RSGISLib Classification Module

The classification module provides classification functionality within RSGISLib.

The classification module has functions which allows classifiers to be applied to image data, either on a per pixel based or following an image segmentation and the classification of the resultant segments/clumps/objects.

The classification functions are available within a number of sub-modules for interfacing with different libraries and methods:

This rsgislib.classification module provides functions for dealing with training data, undertaking an accuracy assessment and other useful utilities, see below.

Training Data

rsgislib.classification.get_class_training_data(imgBandInfo, classVecSampleInfo, tmpdir, sub_sample=None, refImg=None)

A function to extract training for vector regions for a given input image set.

Parameters
  • imgBandInfo – A list of rsgislib.imageutils.ImageBandInfo objects to define the images and bands of interest.

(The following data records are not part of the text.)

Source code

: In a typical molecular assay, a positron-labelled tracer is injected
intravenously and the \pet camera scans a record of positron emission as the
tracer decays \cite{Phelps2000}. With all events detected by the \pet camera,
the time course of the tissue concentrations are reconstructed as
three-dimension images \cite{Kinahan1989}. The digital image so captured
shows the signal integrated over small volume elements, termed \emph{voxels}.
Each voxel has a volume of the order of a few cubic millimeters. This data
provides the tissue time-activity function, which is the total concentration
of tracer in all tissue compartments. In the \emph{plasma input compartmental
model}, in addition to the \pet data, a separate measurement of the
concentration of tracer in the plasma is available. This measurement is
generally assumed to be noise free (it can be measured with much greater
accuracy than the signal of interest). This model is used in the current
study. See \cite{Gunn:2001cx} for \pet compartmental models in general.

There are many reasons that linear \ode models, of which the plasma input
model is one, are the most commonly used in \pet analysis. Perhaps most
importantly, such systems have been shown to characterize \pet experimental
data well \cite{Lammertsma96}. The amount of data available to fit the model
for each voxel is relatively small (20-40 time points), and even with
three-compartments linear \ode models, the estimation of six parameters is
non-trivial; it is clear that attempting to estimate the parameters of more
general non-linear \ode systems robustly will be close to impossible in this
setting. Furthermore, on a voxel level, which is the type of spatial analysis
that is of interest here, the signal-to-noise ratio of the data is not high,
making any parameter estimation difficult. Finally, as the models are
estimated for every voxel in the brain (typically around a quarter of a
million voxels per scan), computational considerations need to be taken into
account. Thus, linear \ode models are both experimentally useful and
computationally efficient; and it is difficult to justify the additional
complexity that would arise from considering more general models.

  • classVecSampleInfo – A list of rsgislib.classification.ClassVecSamplesInfoObj objects to define the training regions.

  • tmpdir – A directory for temporary outputs created during the processing.

  • sub_sample – If not None then an integer needs to be provided which takes a random selection from the available samples to balance the number of samples used for the classification.

  • refImg – A reference image which defines the area of interest, pixel size etc. for the processing. If None then an image will be generated using the input images but the tmpdir needs to be defined.

Returns

dictionary of ClassSimpleInfoObj objects.

rsgislib.classification.split_sample_train_valid_test(input_sample_h5_file, train_h5_file, valid_h5_file, test_h5_file, test_sample, valid_sample, train_sample=None, rand_seed=42, datatype=None)

A function to split a HDF5 samples file (from rsgislib.imageutils.extractZoneImageBandValues2HDF) into three (i.e., Training, Validation and Testing).

Parameters
  • input_sample_h5_file – Input HDF file, probably from rsgislib.imageutils.extractZoneImageBandValues2HDF.

  • train_h5_file – Output file with the training data samples (this has the number of samples left following the removal of the test and valid samples if train_sample=None)

  • valid_h5_file – Output file with the valid data samples.

  • test_h5_file – Output file with the testing data samples.

  • test_sample – The size of the testing sample to be taken.

  • valid_sample – The size of the validation sample to be taken.

  • train_sample – The size of the training sample to be taken. If None then the remaining samples are returned.

  • rand_seed – The random seed to be used to randomly select the sub-samples.

  • datatype – is the data type used for the output HDF5 file (e.g., rsgislib.TYPE_32FLOAT). If None (default) then the output data type will be float32.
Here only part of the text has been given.